*WHAT TO PRODUCE*: Find the string "latency" in the data, then copy every line where it is found.

*MATERIALS PROVIDED*:
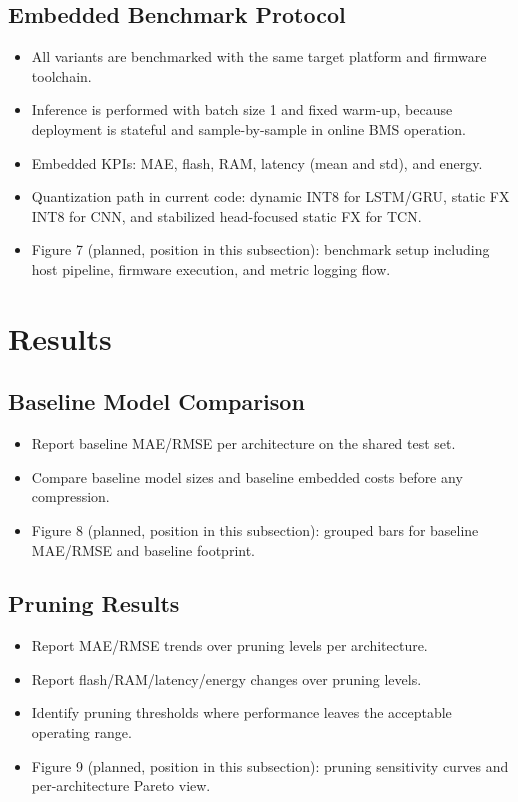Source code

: ﻿\documentclass[review]{elsarticle}
\begin{document}
\subsection{Embedded Benchmark Protocol}
\begin{itemize}[leftmargin=*]
\item All variants are benchmarked with the same target platform and firmware toolchain.
\item Inference is performed with batch size 1 and fixed warm-up, because deployment is stateful and sample-by-sample in online BMS operation.
\item Embedded KPIs: MAE, flash, RAM, latency (mean and std), and energy.
\item Quantization path in current code: dynamic INT8 for LSTM/GRU, static FX INT8 for CNN, and stabilized head-focused static FX for TCN.
\item Figure 7 (planned, position in this subsection): benchmark setup including host pipeline, firmware execution, and metric logging flow.
\end{itemize}

\section{Results}
\subsection{Baseline Model Comparison}
\begin{itemize}[leftmargin=*]
\item Report baseline MAE/RMSE per architecture on the shared test set.
\item Compare baseline model sizes and baseline embedded costs before any compression.
\item Figure 8 (planned, position in this subsection): grouped bars for baseline MAE/RMSE and baseline footprint.
\end{itemize}

\subsection{Pruning Results}
\begin{itemize}[leftmargin=*]
\item Report MAE/RMSE trends over pruning levels per architecture.
\item Report flash/RAM/latency/energy changes over pruning levels.
\item Identify pruning thresholds where performance leaves the acceptable operating range.
\item Figure 9 (planned, position in this subsection): pruning sensitivity curves and per-architecture Pareto view.
\end{itemize}
\end{document}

*ANSWER BELOW*:
\item Embedded KPIs: MAE, flash, RAM, latency (mean and std), and energy.
\item Report flash/RAM/latency/energy changes over pruning levels.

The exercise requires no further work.